Phoenix, however, has not taken a similar step. In fact, the fifth largest city in the United States remains the largest overall without an independent body tasked with holding the local police department accountable.
That's not for lack of trying.
Advocates have called for a civilian review panel to investigate complaints against cops since at least 2015, following the fatal police shooting of Rumain Brisbon, an unarmed black man whose death prompted protests and a $1.5 million settlement.
But local leaders repeatedly have rebuffed independent oversight efforts in Phoenix over concerns from the Phoenix Police Department and objections from the Phoenix Law Enforcement Association (PLEA), the agency's powerful rank-and-file union.
This year, things are different. The Phoenix City Council is currently considering a civilian review board, and a couple of factors point to a political climate more amenable to the idea.
The video of the shocking police encounter between Officer Christopher Meyer and a black family — Dravon Ames, Iesha Harper, and their children — has triggered a level of a community outrage unseen in recent memory. Members of the public called for civilian oversight of police during the emotional town hall on Tuesday at Pilgrim Rest Baptist Church, and again on Wednesday during a marathon City Council meeting.
The other big change is the addition of Phoenix council member Carlos Garcia, an activist-turned-politician who made police accountability a central plank of his election campaign.

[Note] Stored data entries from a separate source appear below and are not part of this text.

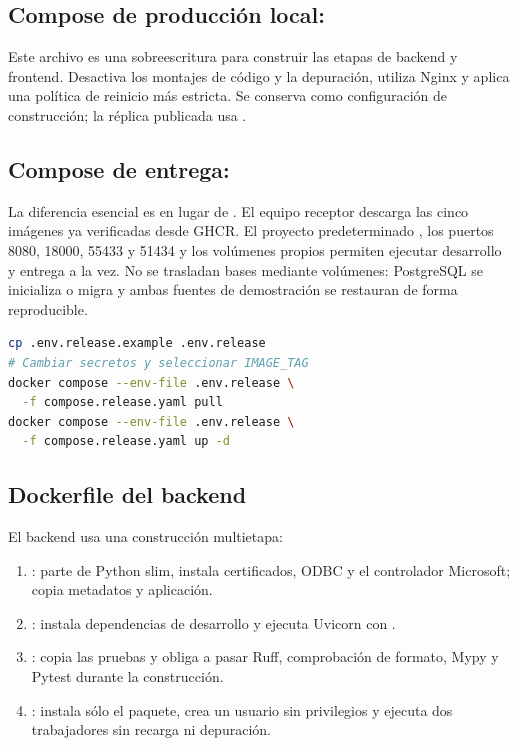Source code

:\subsection{Compose de producción local: }

Este archivo es una sobreescritura para construir las etapas  de backend y frontend. Desactiva los montajes de código y la depuración, utiliza Nginx y aplica una política de reinicio más estricta. Se conserva como configuración de construcción; la réplica publicada usa .

\subsection{Compose de entrega: }

La diferencia esencial es  en lugar de . El equipo receptor descarga las cinco imágenes ya verificadas desde GHCR. El proyecto predeterminado , los puertos 8080, 18000, 55433 y 51434 y los volúmenes propios permiten ejecutar desarrollo y entrega a la vez. No se trasladan bases mediante volúmenes: PostgreSQL se inicializa o migra y ambas fuentes de demostración se restauran de forma reproducible.

\begin{lstlisting}[style=terminal,language=bash]
cp .env.release.example .env.release
# Cambiar secretos y seleccionar IMAGE_TAG
docker compose --env-file .env.release \
  -f compose.release.yaml pull
docker compose --env-file .env.release \
  -f compose.release.yaml up -d
\end{lstlisting}

\subsection{Dockerfile del backend}

El backend usa una construcción multietapa:

\begin{enumerate}
  \item {}: parte de Python slim, instala certificados, ODBC y el controlador Microsoft; copia metadatos y aplicación.
  \item {}: instala dependencias de desarrollo y ejecuta Uvicorn con .
  \item \file{test}: copia las pruebas y obliga a pasar Ruff, comprobación de formato, Mypy y Pytest durante la construcción.
  \item \file{production}: instala sólo el paquete, crea un usuario sin privilegios y ejecuta dos trabajadores sin recarga ni depuración.
\end{enumerate}

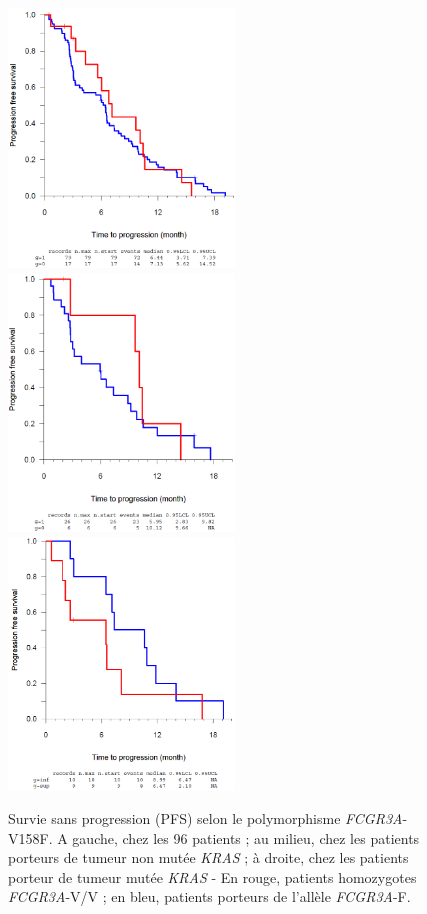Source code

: \begin{figure}[htbp]
	\centering
		\includegraphics[width=6cm]{figures/raster/FIG_27a}
		\includegraphics[width=6cm]{figures/raster/FIG_27b}
		\includegraphics[width=6cm]{figures/raster/FIG_27c}
	\caption{Survie sans progression (PFS) selon le polymorphisme \textit{FCGR3A}-V158F. A gauche, chez les 96 patients ; au milieu, chez les patients porteurs de tumeur non mutée \textit{KRAS} ; à droite, chez les patients porteur de tumeur mutée \textit{KRAS} - En rouge, patients homozygotes \textit{FCGR3A}-V/V ; en bleu, patients porteurs de l'allèle \textit{FCGR3A}-F.}
	\label{fig:27}
\end{figure}
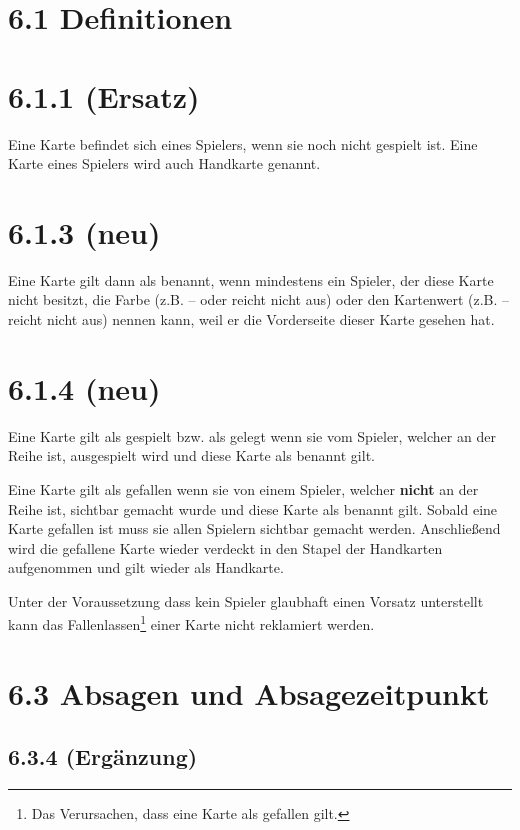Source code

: \section*{6.1 Definitionen}

\section*{6.1.1 (Ersatz)}

Eine Karte befindet sich  eines Spielers, wenn sie noch nicht
gespielt ist. Eine Karte  eines Spielers wird auch Handkarte
genannt.

\section*{6.1.3 (neu)}

Eine Karte gilt dann als benannt, wenn mindestens ein Spieler, der diese Karte
nicht besitzt, die Farbe (z.B.  --  oder 
reicht nicht aus) oder den Kartenwert (z.B.  --  reicht
nicht aus) nennen kann, weil er die Vorderseite dieser Karte gesehen hat.

\section*{6.1.4 (neu)}

Eine Karte gilt als gespielt bzw. als gelegt wenn sie vom Spieler, welcher an
der Reihe ist, ausgespielt wird und diese Karte als benannt gilt.

Eine Karte gilt als gefallen wenn sie von einem Spieler, welcher \textbf{nicht}
an der Reihe ist, sichtbar gemacht wurde und diese Karte als benannt gilt.
Sobald eine Karte gefallen ist muss sie allen Spielern sichtbar gemacht werden.
Anschließend wird die gefallene Karte wieder verdeckt in den Stapel der
Handkarten aufgenommen und gilt wieder als Handkarte.

Unter der Voraussetzung dass kein Spieler glaubhaft einen Vorsatz unterstellt
kann das Fallenlassen\footnote{Das Verursachen, dass eine Karte als gefallen
gilt.} einer Karte nicht reklamiert werden.

\section*{6.3 Absagen und Absagezeitpunkt}

\subsection*{6.3.4 (Ergänzung)}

Garcia showed up to Wednesday's City Council meeting wearing a T-shirt that read, "End Police Brutality." He renewed calls for a civilian review board and secured a commitment from Mayor Kate Gallego to form an ad hoc committee tasked with implementing the idea and other police reforms.
Garcia's proposal was met with criticism from PLEA. The union made two Facebook posts on Wednesday deriding Garcia and activists who voiced their concerns with the Phoenix Police Department.
"PLEA is attending the City Council meeting to hear the vote on the budget," the post read. "It has turned into a cop-bashing, government-hating, free for all."
Police union president Britt London said in an email to Phoenix New Times that the organization opposes the proposal for a civilian review board because "PLEA does not believe it would benefit the tax payers of Phoenix." He added, "PLEA isn’t sure what the [civilian review board] and ad hoc committee would accomplish that isn’t already accomplished with the current procedures."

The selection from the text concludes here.